Dietary fibre for constipation

Not having enough fibre in the diet can lead to constipation.

The NHS recommends eating at least 30g fibre a day, but most adults don't eat this much.

Making sure you eat enough fibre in your diet can reduce the risk of constipation.

Dietary fibre is the edible parts of plants or other carbohydrates that cannot be digested. Fibre is in all plant foods, including fruits, vegetables, grains, nuts, seeds and legumes.

Is all fibre the same?

No, some fibres are soluble in water and others are insoluble. Soluble fibre slows digestion and helps you absorb nutrients from food. Insoluble fibre adds bulk to your stools, helping them pass more quickly through the intestines.

Most plant foods contain some of each kind of fibre. Foods containing high levels of soluble fibre include dried beans, oats, oat bran, rice bran, barley, citrus fruits, apples, strawberries, peas, and potatoes. Foods high in insoluble fibre include wheat bran, whole grains, cereals, seeds, and the skins of many fruits and vegetables.

Which type of fibre is best to ease constipation?

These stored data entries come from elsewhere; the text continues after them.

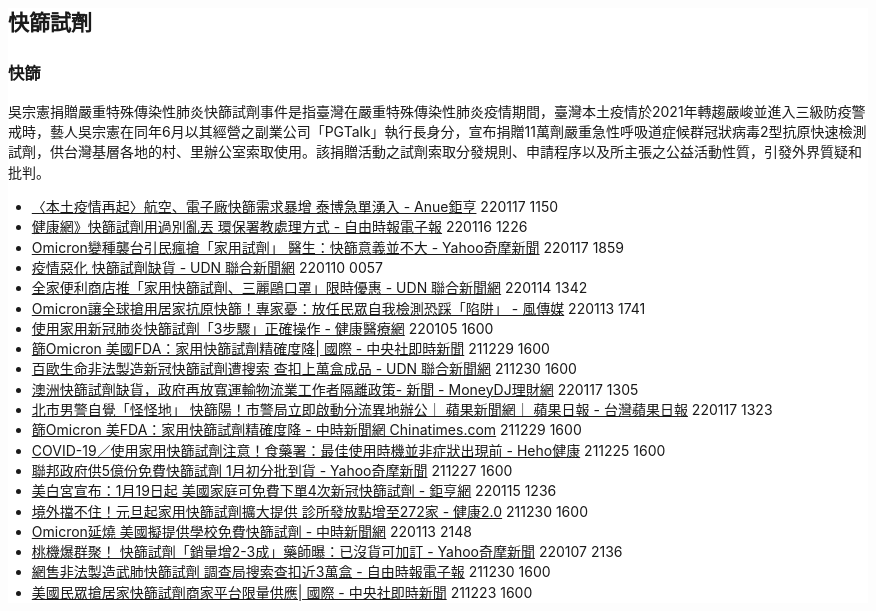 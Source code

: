 ## 快篩試劑

### 快篩

吳宗憲捐贈嚴重特殊傳染性肺炎快篩試劑事件是指臺灣在嚴重特殊傳染性肺炎疫情期間，臺灣本土疫情於2021年轉趨嚴峻並進入三級防疫警戒時，藝人吳宗憲在同年6月以其經營之副業公司「PGTalk」執行長身分，宣布捐贈11萬劑嚴重急性呼吸道症候群冠狀病毒2型抗原快速檢測試劑，供台灣基層各地的村、里辦公室索取使用。該捐贈活動之試劑索取分發規則、申請程序以及所主張之公益活動性質，引發外界質疑和批判。
- [〈本土疫情再起〉航空、電子廠快篩需求暴增 泰博急單湧入 - Anue鉅亨](https://news.cnyes.com/news/id/4804280 "〈本土疫情再起〉航空、電子廠快篩需求暴增 泰博急單湧入 - Anue鉅亨") 220117 1150
- [健康網》快篩試劑用過別亂丟 環保署教處理方式 - 自由時報電子報](https://health.ltn.com.tw/article/breakingnews/3802599 "健康網》快篩試劑用過別亂丟 環保署教處理方式 - 自由時報電子報") 220116 1226
- [Omicron變種襲台引民瘋搶「家用試劑」 醫生：快篩意義並不大 - Yahoo奇摩新聞](https://tw.news.yahoo.com/omicron%E8%AE%8A%E7%A8%AE%E8%A5%B2%E5%8F%B0%E5%BC%95%E6%B0%91%E7%98%8B%E6%90%B6-%E5%AE%B6%E7%94%A8%E8%A9%A6%E5%8A%91-%E9%86%AB%E7%94%9F-%E5%BF%AB%E7%AF%A9%E6%84%8F%E7%BE%A9%E4%B8%A6%E4%B8%8D%E5%A4%A7-105935863.html "Omicron變種襲台引民瘋搶「家用試劑」 醫生：快篩意義並不大 - Yahoo奇摩新聞") 220117 1859
- [疫情惡化 快篩試劑缺貨 - UDN 聯合新聞網](https://udn.com/news/story/121707/6021433 "疫情惡化 快篩試劑缺貨 - UDN 聯合新聞網") 220110 0057
- [全家便利商店推「家用快篩試劑、三麗鷗口罩」限時優惠 - UDN 聯合新聞網](https://udn.com/news/story/7266/6033367 "全家便利商店推「家用快篩試劑、三麗鷗口罩」限時優惠 - UDN 聯合新聞網") 220114 1342
- [Omicron讓全球搶用居家抗原快篩！專家憂：放任民眾自我檢測恐踩「陷阱」 - 風傳媒](https://www.storm.mg/article/4149071 "Omicron讓全球搶用居家抗原快篩！專家憂：放任民眾自我檢測恐踩「陷阱」 - 風傳媒") 220113 1741
- [使用家用新冠肺炎快篩試劑「3步驟」正確操作 - 健康醫療網](https://m.healthnews.com.tw/news/article/52453 "使用家用新冠肺炎快篩試劑「3步驟」正確操作 - 健康醫療網") 220105 1600
- [篩Omicron 美國FDA：家用快篩試劑精確度降| 國際 - 中央社即時新聞](https://www.cna.com.tw/news/aopl/202112290049.aspx "篩Omicron 美國FDA：家用快篩試劑精確度降| 國際 - 中央社即時新聞") 211229 1600
- [百歐生命非法製造新冠快篩試劑遭搜索 查扣上萬盒成品 - UDN 聯合新聞網](https://udn.com/news/story/7315/5999505 "百歐生命非法製造新冠快篩試劑遭搜索 查扣上萬盒成品 - UDN 聯合新聞網") 211230 1600
- [澳洲快篩試劑缺貨，政府再放寬運輸物流業工作者隔離政策- 新聞 - MoneyDJ理財網](https://www.moneydj.com/kmdj/news/newsviewer.aspx?a=c5daf6a0-2812-44be-9c51-173cd7800a16 "澳洲快篩試劑缺貨，政府再放寬運輸物流業工作者隔離政策- 新聞 - MoneyDJ理財網") 220117 1305
- [北市男警自覺「怪怪地」 快篩陽！市警局立即啟動分流異地辦公｜ 蘋果新聞網｜ 蘋果日報 - 台灣蘋果日報](https://tw.appledaily.com/local/20220117/KBYAGONG5ZDKHEIMM2RHEYARXU/ "北市男警自覺「怪怪地」 快篩陽！市警局立即啟動分流異地辦公｜ 蘋果新聞網｜ 蘋果日報 - 台灣蘋果日報") 220117 1323
- [篩Omicron 美FDA：家用快篩試劑精確度降 - 中時新聞網 Chinatimes.com](https://www.chinatimes.com/realtimenews/20211229001763-260408 "篩Omicron 美FDA：家用快篩試劑精確度降 - 中時新聞網 Chinatimes.com") 211229 1600
- [COVID-19／使用家用快篩試劑注意！食藥署：最佳使用時機並非症狀出現前 - Heho健康](https://heho.com.tw/archives/200042 "COVID-19／使用家用快篩試劑注意！食藥署：最佳使用時機並非症狀出現前 - Heho健康") 211225 1600
- [聯邦政府供5億份免費快篩試劑 1月初分批到貨 - Yahoo奇摩新聞](https://tw.news.yahoo.com/%E8%81%AF%E9%82%A6%E6%94%BF%E5%BA%9C%E4%BE%9B5%E5%84%84%E4%BB%BD%E5%85%8D%E8%B2%BB%E5%BF%AB%E7%AF%A9%E8%A9%A6%E5%8A%91-1%E6%9C%88%E5%88%9D%E5%88%86%E6%89%B9%E5%88%B0%E8%B2%A8-072100199.html "聯邦政府供5億份免費快篩試劑 1月初分批到貨 - Yahoo奇摩新聞") 211227 1600
- [美白宮宣布：1月19日起 美國家庭可免費下單4次新冠快篩試劑 - 鉅亨網](https://m.cnyes.com/news/id/4803920 "美白宮宣布：1月19日起 美國家庭可免費下單4次新冠快篩試劑 - 鉅亨網") 220115 1236
- [境外擋不住！元旦起家用快篩試劑擴大提供 診所發放點增至272家 - 健康2.0](https://health.tvbs.com.tw/medical/331186 "境外擋不住！元旦起家用快篩試劑擴大提供 診所發放點增至272家 - 健康2.0") 211230 1600
- [Omicron延燒 美國擬提供學校免費快篩試劑 - 中時新聞網](https://www.chinatimes.com/realtimenews/20220113005775-260410 "Omicron延燒 美國擬提供學校免費快篩試劑 - 中時新聞網") 220113 2148
- [桃機爆群聚！ 快篩試劑「銷量增2-3成」藥師曝：已沒貨可加訂 - Yahoo奇摩新聞](https://tw.news.yahoo.com/%E6%A1%83%E6%A9%9F%E7%88%86%E7%BE%A4%E8%81%9A-%E5%BF%AB%E7%AF%A9%E8%A9%A6%E5%8A%91-%E9%8A%B7%E9%87%8F%E5%A2%9E2-3%E6%88%90-%E8%97%A5%E5%B8%AB%E6%9B%9D-133606384.html "桃機爆群聚！ 快篩試劑「銷量增2-3成」藥師曝：已沒貨可加訂 - Yahoo奇摩新聞") 220107 2136
- [網售非法製造武肺快篩試劑 調查局搜索查扣近3萬盒 - 自由時報電子報](https://news.ltn.com.tw/news/society/breakingnews/3785458 "網售非法製造武肺快篩試劑 調查局搜索查扣近3萬盒 - 自由時報電子報") 211230 1600
- [美國民眾搶居家快篩試劑商家平台限量供應| 國際 - 中央社即時新聞](https://www.cna.com.tw/news/aopl/202112230290.aspx "美國民眾搶居家快篩試劑商家平台限量供應| 國際 - 中央社即時新聞") 211223 1600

Go for whole-grain breads, cereals, and pastas. Cereal fibres generally have cell walls that resist digestion and retain water within the cellular structures. Wheat bran can be highly effective as a natural laxative.

What other foods are high in fibre?

Eat plenty of fresh fruits, vegetables, and legumes such as beans and lentils. The fibre found in citrus fruits and legumes stimulates the growth of colonic flora, which increases the stool weight and the amount of bacteria in the stool. Encouraging the growth of certain bacteria in the colon may help promote a healthy intestine.

How much fibre do we need daily?

The NHS says most people in the UK don’t eat enough fibre. The average intake is 14g a day, when the recommended daily amount is at least 30g a day. The official advice is to eat at least 5-a-day portions of fruit and veg.

Some people get stomach cramps and wind when they increase their intake of fibre. Change your diet gradually and increase fluids to reduce these discomforts.

If you are going to eat more fibre, make sure that you also drink plenty of fluids. The NHS recommends around 1.2 litres a day or six to eight glasses.

Aren't prunes a natural laxative?

Often called "Nature's Remedy," prunes (dried plums) contain sorbitol, which has a natural, laxative effect in the body. Prunes are also high in disease-fighting antioxidants and have both insoluble and soluble fibre.

What if whole-grain fibre and fruits don't help constipation?

Then consider trying foods that contain psyllium seed husk, bran and methylcellulose. These natural products increase stool weight and have a laxative effect. Make sure you drink a lot of water when taking any of these products, as they can clog up the intestines and cause constipation. Fibre must have water in order to sweep the colon and move the stool out of your body.